Assignment: Copy every line of the data that contains the string "text".

Data:
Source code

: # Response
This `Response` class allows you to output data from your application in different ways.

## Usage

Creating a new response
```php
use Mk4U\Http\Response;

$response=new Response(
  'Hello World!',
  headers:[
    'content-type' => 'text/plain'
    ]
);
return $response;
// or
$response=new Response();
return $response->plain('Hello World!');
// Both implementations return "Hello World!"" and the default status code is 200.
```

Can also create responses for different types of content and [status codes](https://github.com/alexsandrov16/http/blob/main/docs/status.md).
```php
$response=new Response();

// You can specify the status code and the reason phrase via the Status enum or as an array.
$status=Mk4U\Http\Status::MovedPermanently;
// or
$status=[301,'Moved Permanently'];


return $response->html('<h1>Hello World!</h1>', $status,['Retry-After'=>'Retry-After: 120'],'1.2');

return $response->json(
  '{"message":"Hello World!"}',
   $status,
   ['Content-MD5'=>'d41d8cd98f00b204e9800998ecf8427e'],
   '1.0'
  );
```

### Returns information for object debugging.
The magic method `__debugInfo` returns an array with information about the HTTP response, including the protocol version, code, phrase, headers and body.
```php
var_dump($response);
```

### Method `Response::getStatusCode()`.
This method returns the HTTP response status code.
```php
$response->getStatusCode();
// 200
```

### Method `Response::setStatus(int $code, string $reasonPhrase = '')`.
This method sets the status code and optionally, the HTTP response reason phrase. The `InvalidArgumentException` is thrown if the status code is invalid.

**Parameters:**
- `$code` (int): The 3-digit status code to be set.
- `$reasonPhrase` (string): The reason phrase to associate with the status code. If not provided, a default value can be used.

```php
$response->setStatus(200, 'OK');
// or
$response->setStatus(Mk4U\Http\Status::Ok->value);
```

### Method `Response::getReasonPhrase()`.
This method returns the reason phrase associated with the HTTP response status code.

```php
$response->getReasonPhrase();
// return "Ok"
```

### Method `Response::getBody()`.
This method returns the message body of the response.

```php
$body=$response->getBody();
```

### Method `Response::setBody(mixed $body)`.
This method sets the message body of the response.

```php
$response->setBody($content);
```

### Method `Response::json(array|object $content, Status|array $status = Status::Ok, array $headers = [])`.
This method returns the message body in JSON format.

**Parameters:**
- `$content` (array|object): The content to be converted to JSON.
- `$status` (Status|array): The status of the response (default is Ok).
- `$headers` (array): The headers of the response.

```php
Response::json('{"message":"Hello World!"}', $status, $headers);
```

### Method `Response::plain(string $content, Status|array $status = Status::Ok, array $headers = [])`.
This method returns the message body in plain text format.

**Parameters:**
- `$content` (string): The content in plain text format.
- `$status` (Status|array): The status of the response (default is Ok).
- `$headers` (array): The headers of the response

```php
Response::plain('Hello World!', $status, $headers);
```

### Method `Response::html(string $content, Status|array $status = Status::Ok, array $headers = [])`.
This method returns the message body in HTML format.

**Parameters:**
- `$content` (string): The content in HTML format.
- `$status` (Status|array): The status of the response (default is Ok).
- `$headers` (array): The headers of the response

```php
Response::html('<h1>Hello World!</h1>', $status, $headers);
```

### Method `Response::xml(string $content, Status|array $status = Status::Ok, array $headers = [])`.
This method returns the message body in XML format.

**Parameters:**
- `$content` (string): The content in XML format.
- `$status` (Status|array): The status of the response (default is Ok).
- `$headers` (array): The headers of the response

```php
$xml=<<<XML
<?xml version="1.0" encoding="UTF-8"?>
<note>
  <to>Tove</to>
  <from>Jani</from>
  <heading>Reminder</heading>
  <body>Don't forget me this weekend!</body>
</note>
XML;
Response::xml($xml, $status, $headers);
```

Result:
    'content-type' => 'text/plain'
This method returns the message body in plain text format.
- `$content` (string): The content in plain text format.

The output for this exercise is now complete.